A further option (3) for cache info might be to fake out the leaves for CPUs
that do not support them. But I'm not sure whether, for example, this would
be compatible with AMD's CPUID instruction.

This issue is hardly specific to HA/FT. You can safely build yourself a
HA/FT cluster out of homogeneous hardware. Building it out of odds and ends
you have already is going to be hard or impossible to guarantee safety of in
general. I don't believe anyone sells or supports software to allow you to
do this, and there's a reason for that.

 -- Keir

On 14/2/07 13:57, "Graham, Simon" <Simon.Graham@stratus.com> wrote:

> I think this is indeed what is happening -- supporting this is kind of
> important for HA/FT - you need to be able to keep the domains running
> when upgrading/replacing hardware.
> 
> I guess I'm still a tad confused, but presumably the CPU_DEAD processing
> is not completely uninitializing the cache info (it seems to me that if
> it discarded the cache info and NULL's the pointer in the CPU_DEAD
> processing then it should get recreated when the CPU_ONLINE is done -
> presumably there is some path where this is not done when it should be.
> 
> I'll do some more digging and get back with a proposed fix.

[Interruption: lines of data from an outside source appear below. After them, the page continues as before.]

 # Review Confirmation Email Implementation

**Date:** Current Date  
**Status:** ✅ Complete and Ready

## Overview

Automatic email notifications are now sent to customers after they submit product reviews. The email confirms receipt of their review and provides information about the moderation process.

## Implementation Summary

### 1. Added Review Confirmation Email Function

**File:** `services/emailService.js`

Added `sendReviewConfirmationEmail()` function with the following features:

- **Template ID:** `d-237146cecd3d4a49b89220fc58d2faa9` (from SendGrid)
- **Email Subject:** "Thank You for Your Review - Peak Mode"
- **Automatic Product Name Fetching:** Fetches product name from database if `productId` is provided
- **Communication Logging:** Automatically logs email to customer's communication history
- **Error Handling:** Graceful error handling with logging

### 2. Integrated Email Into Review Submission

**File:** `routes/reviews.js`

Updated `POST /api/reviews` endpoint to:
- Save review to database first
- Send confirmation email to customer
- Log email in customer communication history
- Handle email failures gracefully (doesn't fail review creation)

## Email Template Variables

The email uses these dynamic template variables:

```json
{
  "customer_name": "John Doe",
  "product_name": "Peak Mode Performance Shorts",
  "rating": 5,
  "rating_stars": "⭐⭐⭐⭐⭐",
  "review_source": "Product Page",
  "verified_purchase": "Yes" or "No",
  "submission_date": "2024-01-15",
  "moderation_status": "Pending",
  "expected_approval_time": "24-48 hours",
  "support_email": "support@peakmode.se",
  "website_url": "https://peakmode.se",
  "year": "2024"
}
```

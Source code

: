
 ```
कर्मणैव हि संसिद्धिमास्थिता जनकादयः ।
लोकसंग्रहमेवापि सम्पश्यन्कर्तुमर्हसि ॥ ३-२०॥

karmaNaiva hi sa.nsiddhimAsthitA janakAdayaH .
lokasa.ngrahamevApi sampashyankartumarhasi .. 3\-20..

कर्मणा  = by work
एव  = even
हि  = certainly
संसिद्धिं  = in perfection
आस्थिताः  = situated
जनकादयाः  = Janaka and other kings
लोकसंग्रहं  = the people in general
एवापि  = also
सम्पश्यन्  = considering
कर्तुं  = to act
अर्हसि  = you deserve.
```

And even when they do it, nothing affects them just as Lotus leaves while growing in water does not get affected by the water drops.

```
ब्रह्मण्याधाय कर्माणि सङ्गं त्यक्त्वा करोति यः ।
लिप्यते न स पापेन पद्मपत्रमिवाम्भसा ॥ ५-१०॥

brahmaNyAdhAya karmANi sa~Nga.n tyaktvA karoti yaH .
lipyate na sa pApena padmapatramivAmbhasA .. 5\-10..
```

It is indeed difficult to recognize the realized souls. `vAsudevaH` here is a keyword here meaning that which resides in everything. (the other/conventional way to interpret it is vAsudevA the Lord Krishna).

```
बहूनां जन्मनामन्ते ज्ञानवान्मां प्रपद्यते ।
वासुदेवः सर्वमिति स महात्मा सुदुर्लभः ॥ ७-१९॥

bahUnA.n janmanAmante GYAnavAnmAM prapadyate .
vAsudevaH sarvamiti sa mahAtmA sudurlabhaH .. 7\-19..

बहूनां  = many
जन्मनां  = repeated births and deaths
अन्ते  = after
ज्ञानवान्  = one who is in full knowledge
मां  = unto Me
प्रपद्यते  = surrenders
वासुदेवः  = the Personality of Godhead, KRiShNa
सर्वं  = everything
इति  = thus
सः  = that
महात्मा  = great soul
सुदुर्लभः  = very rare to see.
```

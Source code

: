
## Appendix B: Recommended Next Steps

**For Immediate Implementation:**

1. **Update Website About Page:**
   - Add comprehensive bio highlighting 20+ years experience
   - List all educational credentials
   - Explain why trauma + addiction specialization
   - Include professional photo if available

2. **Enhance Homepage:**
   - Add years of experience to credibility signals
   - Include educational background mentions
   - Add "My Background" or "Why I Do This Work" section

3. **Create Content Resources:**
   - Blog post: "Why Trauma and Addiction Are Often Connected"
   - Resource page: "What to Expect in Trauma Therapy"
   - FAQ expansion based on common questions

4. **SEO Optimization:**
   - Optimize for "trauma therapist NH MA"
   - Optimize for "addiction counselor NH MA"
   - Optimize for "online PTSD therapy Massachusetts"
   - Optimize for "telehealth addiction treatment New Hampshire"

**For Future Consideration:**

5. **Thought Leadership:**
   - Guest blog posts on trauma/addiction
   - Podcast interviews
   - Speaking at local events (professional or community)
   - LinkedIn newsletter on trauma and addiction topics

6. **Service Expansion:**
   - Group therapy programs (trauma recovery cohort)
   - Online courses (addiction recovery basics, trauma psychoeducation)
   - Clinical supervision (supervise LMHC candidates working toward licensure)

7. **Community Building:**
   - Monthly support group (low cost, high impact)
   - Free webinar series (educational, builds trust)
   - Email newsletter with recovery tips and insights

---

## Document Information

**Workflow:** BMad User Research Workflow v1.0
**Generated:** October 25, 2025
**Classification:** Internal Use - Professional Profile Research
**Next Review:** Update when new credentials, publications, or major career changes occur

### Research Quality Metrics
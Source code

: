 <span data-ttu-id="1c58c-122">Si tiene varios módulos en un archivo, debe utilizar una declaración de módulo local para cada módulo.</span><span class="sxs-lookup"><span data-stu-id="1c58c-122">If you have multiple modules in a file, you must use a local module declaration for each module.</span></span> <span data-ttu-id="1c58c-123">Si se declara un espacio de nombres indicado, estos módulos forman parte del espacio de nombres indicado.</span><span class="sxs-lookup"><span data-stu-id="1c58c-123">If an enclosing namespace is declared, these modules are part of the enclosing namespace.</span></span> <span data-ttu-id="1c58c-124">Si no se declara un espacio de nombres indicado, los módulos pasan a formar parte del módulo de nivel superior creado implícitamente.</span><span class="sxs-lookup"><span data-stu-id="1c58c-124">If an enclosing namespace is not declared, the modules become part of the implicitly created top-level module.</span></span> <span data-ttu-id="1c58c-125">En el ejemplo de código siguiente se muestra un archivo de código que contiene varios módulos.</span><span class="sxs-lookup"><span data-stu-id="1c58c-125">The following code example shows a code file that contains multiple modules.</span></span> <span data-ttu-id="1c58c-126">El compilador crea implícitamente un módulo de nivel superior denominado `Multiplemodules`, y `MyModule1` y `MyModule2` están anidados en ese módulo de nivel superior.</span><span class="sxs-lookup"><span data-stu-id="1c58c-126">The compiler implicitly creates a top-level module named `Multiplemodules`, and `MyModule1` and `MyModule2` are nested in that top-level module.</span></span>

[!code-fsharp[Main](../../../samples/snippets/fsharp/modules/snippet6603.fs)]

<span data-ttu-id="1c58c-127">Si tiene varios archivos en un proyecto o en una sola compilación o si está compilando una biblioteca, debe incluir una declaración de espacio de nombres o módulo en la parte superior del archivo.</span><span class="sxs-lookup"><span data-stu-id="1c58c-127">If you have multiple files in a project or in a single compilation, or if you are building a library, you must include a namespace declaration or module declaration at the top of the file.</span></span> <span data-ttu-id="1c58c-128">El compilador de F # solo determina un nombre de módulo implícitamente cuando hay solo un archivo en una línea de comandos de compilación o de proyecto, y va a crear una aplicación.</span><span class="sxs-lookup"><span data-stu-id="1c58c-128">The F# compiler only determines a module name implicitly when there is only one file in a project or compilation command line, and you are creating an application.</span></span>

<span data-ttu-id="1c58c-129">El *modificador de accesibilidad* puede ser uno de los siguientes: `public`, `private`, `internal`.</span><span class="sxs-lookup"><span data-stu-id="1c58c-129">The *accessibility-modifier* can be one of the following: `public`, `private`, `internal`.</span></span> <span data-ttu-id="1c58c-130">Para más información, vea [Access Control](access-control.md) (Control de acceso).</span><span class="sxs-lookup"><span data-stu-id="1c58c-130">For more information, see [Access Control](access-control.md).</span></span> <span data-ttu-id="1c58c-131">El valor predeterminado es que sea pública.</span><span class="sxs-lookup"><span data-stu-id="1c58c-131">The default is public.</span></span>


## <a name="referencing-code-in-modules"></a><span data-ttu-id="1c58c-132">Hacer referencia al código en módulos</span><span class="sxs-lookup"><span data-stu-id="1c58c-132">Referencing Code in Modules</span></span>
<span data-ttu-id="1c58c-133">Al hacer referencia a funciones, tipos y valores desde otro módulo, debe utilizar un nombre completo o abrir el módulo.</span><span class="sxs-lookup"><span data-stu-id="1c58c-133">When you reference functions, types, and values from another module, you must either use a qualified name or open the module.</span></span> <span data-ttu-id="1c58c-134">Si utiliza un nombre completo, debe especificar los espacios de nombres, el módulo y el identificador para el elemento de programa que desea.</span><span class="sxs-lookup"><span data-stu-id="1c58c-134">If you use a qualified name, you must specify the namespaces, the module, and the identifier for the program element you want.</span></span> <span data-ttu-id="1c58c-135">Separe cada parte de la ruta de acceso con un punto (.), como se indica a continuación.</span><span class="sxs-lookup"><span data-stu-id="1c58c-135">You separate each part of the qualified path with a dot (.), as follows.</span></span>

^ permalink raw reply	[flat|nested] 7+ messages in thread

* Re: DomU crash during migration when suspendingsource domain
  2007-02-14 15:08 Graham, Simon
@ 2007-02-14 15:43 ` Keir Fraser
  0 siblings, 0 replies; 7+ messages in thread
From: Keir Fraser @ 2007-02-14 15:43 UTC (permalink / raw)
  To: Graham, Simon, Keir Fraser, xen-devel

On 14/2/07 15:08, "Graham, Simon" <Simon.Graham@stratus.com> wrote:

> Let me try that out here and get back to you -- I can submit a patch
> with this specific fix in if it solves the problem.
> 
> Since, as you say, this is just one aspect of dealing with hot plugging
> completely different processors, I somehow feel that a point fix like
> this wouldn't be accepted upstream and instead we'd need to think about
> a more complete solution (If, indeed, this is feasible).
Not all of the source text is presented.